「きらめく星座」
劇団「こまつ座」公演
・・町田演劇鑑賞会 3月24日、於・町田市民ホール
幕を上げた舞台には防毒面をかぶった人物たち、
最後の舞台上にも防毒面をかぶった登場人物たち、
防毒面
戦争前夜の日本の庶民の生活を象徴する
(今日でいえば、新型コロナウイルスによるオーバーシュートと重ね合わせるのは私だけだろうか)。
井上ひさし作(栗山民也演出)のこの音楽劇は、
<軽妙さ(コミカル)と厳粛さ(シリアス)>を交互に織りなして進行する。
小説などの井上作品は、私の想像を遙かに超える発想に満ちているが、
この劇も同様で、休憩はさみ3時間余り次々と想定外の舞台が展開されて飽きさせない。
浅草の「オデオン堂」というレコード店の小笠原一家4人と間借り人2人が中心、
音楽好きで朗らかな人たちに戦争の影が及ぶ。
<非国民の家>から<美談の家>へ。
息子の正一(高橋光臣)が砲兵隊を脱走し憲兵に追われる一方で、
可憐な娘みさを(瀬戸さおり)が傷痍軍人(粟野史浩)と結婚する。
音楽好きの正一はとどろく砲声に心を砕かれて脱走し、いろんな変装により逃走中。
愛国乙女になったみさをは多くの傷痍軍人と文通してるが、
なんと返信の中から無作為に一通選び源次郎(粟野史浩)を婿にする。
写真左から、源次郎~ふじ~信吉~みさを~竹田~正一。右端は権藤三郎(木村靖司)
正一を捕まえようと、憲兵伍長の権藤がオデオン堂に引っ越してくる。
逃走中でマドロス姿の正一とあやうく出くわすシーン。驚きあわてる様子。
配役も好対照、みさをは小柄で細身、源次郎は大柄でいかつい。
店主の信吉(久保酎吉)は初老、後妻のふじ(松岡依都美)は歌手で信吉より大柄で若い。
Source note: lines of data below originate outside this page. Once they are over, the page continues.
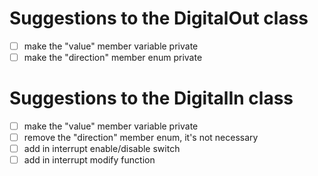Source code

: # Suggestions to the DigitalOut class

- [ ] make the "value" member variable private
- [ ] make the "direction" member enum private

# Suggestions to the DigitalIn class

- [ ] make the "value" member variable private
- [ ] remove the "direction" member enum, it's not necessary
- [ ] add in interrupt enable/disable switch
- [ ] add in interrupt modify function
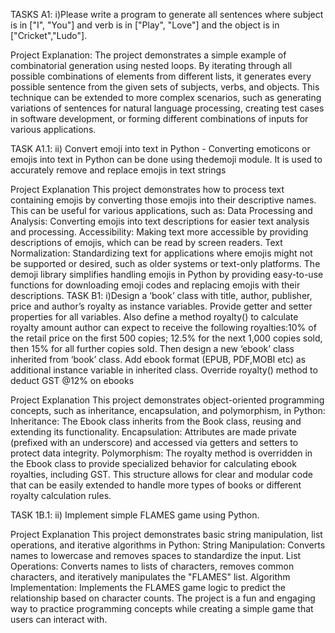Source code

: TASKS A1:
i)Please write a program to generate all sentences where subject is in ["I", "You"]
 and verb is in ["Play", "Love"] and the object is in ["Cricket","Ludo"].
 
Project Explanation:
The project demonstrates a simple example of combinatorial generation using nested loops.
By iterating through all possible combinations of elements from different lists, 
it generates every possible sentence from the given sets of subjects, verbs,
and objects. This technique can be extended to more complex scenarios, such 
as generating variations of sentences for natural language processing, creating
test cases in software development, or forming different combinations of inputs 
for various applications.


TASK A1.1:
ii) Convert emoji into text in Python - Converting emoticons or emojis into text
 in Python can be done using thedemoji module. It is used to accurately remove
 and replace emojis in text strings

 Project Explanation
This project demonstrates how to process text containing emojis by converting 
those emojis into their descriptive names. This can be useful for various 
applications, 
such as:
Data Processing and Analysis: 
Converting emojis into text descriptions for easier text analysis and processing.
Accessibility: 
Making text more accessible by providing descriptions of emojis, which can be read
by screen readers.
Text Normalization: 
Standardizing text for applications where emojis might not be supported or desired, such as older systems or text-only platforms.
The demoji library simplifies handling emojis in Python by providing easy-to-use functions for downloading emoji codes and replacing emojis with their descriptions.
TASK B1:
 i)Design a ‘book’ class with title, author, publisher, price and author’s royalty as
 instance variables. Provide getter and setter properties for all variables. Also
 define a method royalty() to calculate royalty amount author can expect to
 receive the following royalties:10% of the retail price on the first 500 copies; 12.5%
 for the next 1,000 copies sold, then 15% for all further copies sold. Then design a
 new ‘ebook’ class inherited from ‘book’ class. Add ebook format (EPUB,
 PDF,MOBI etc) as additional instance variable in inherited class. Override
 royalty() method to deduct GST @12% on ebooks

Project Explanation
This project demonstrates object-oriented programming concepts, such as inheritance,
encapsulation, and polymorphism, in Python:
Inheritance: 
The Ebook class inherits from the Book class, reusing and extending its functionality.
Encapsulation: 
Attributes are made private (prefixed with an underscore) and accessed via getters and
setters to protect data integrity.
Polymorphism: 
The royalty method is overridden in the Ebook class to provide specialized behavior
for calculating ebook royalties, including GST.
This structure allows for clear and modular code that can be easily extended to handle more types of books or different royalty calculation rules.


TASK 1B.1:
 ii) Implement simple FLAMES game using Python.
 
 Project Explanation
This project demonstrates basic string manipulation, list operations, and iterative
algorithms in Python:
String Manipulation: 
Converts names to lowercase and removes spaces to standardize the input.
List Operations: 
Converts names to lists of characters, removes common characters, and iteratively 
manipulates the "FLAMES" list.
Algorithm Implementation: 
Implements the FLAMES game logic to predict the relationship based on character counts.
The project is a fun and engaging way to practice programming concepts while creating
a simple game that users can interact with.















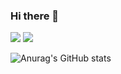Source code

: ### Hi there 👋
<a href="" target="_blank"><img src="https://img.shields.io/badge/Swift-FC8019?style=flat&logo=Swift&logoColor=F05138"/></a>
<a href="" target="_blank"><img src="https://img.shields.io/badge/UIkit-FFFFFF?style=plastic&logo=UIkit&logoColor=2396F3"/></a>

![Anurag's GitHub stats](https://github-readme-stats.vercel.app/api?username=dodiforth&show_icons=true&theme=radical)


<!--
**dodiforth/dodiforth** is a ✨ _special_ ✨ repository because its `README.md` (this file) appears on your GitHub profile.

Here are some ideas to get you started:

- 🔭 I’m currently working on ...
- 🌱 I’m currently learning ...
- 👯 I’m looking to collaborate on ...
- 🤔 I’m looking for help with ...
- 💬 Ask me about ...
- 📫 How to reach me: ...
- 😄 Pronouns: ...
- ⚡ Fun fact: ...
-->
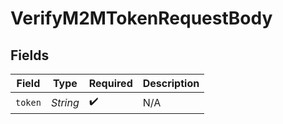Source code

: # VerifyM2MTokenRequestBody


## Fields

| Field              | Type               | Required           | Description        |
| ------------------ | ------------------ | ------------------ | ------------------ |
| `token`            | *String*           | :heavy_check_mark: | N/A                |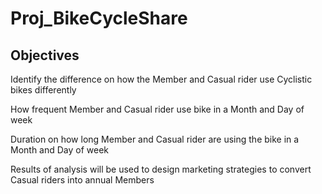 # Proj_BikeCycleShare

## Objectives

Identify the difference on how the Member and Casual rider use Cyclistic bikes differently

How frequent Member and Casual rider use bike in a Month and Day of week

Duration on how long Member and Casual rider are using the bike in a Month and Day of week

Results of analysis will be used to design marketing strategies to convert Casual riders into annual Members
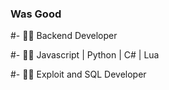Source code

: ### Was Good

#- 🔭✨ Backend Developer

#- 🔭✨ Javascript | Python | C# | Lua

#- 🔭✨ Exploit and SQL Developer
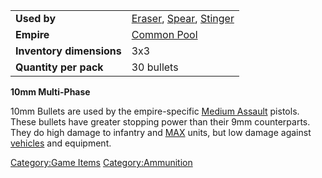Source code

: |                          |                                                               |
| ------------------------ | ------------------------------------------------------------- |
| **Used by**              | [Eraser](Eraser.md), [Spear](Spear.md), [Stinger](Stinger.md) |
| **Empire**               | [Common Pool](Common_Pool.md)                                 |
| **Inventory dimensions** | 3x3                                                           |
| **Quantity per pack**    | 30 bullets                                                    |

**10mm Multi-Phase**

10mm Bullets are used by the empire-specific [Medium
Assault](Medium_Assault.md) pistols. These bullets have greater
stopping power than their 9mm counterparts. They do high damage to
infantry and [MAX](Mechanized_Assault_Exo-Suit.md) units, but low damage against
[vehicles](vehicle.md) and equipment.

[Category:Game Items](Category:Game_Items.md)
[Category:Ammunition](Category:Ammunition.md)

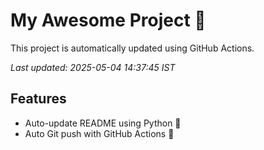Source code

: # My Awesome Project 🚀

This project is automatically updated using GitHub Actions.

_Last updated: 2025-05-04 14:37:45 IST_

## Features
- Auto-update README using Python 🐍
- Auto Git push with GitHub Actions 🤖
ふじがレコードを持ってオデオン堂に来た時、二人は何故か惹かれ合って結婚。
人物たちの動作・仕草も好対照。<静と動>
舞台の人物たちがそれぞれの仕草で、数分間じっと動かない。
次いで、歌とダンスでにぎやかにリズミカルに動きまわる。
そして動きの合間に、一斉に<見得を切る>(歌舞伎のように)。
私は舞台上の<静と動>、<見得を切る>を観て、演出の妙、<様式美>さえ感じた。
登場人物は10人、それぞれ役柄にマッチした演技。
特に主演の松岡依都美(ふじ役))、一家を支える役柄の包容力を見事に演じ、素晴らしい。
キャスト及び松岡依都美(ふじ役)と瀬戸さおり(みさを役)
娘みさをが前途を悲観してお腹の子を始末しようとするシーンでは、
広告作りの竹田慶介(大鷹明良)が「人間}の文案<いのち奇跡>をもって諭す言葉は、
迫り来る戦争に対する井上ひさしのメッセージと思う(今日のコロナにもあてはまる)。
いのち奇跡ほか
*コロナで劇場の上演中止もある昨今、鑑賞会による市民ホール上演を観ることできた。
しかも、自由席となって一番前の座席で観た!
ついでに、井上ひさし作「父と暮らせば」を紹介する。
この劇は<二人芝居>、宮沢りえ主演で映画になった。私は映画しか見ていないけれど。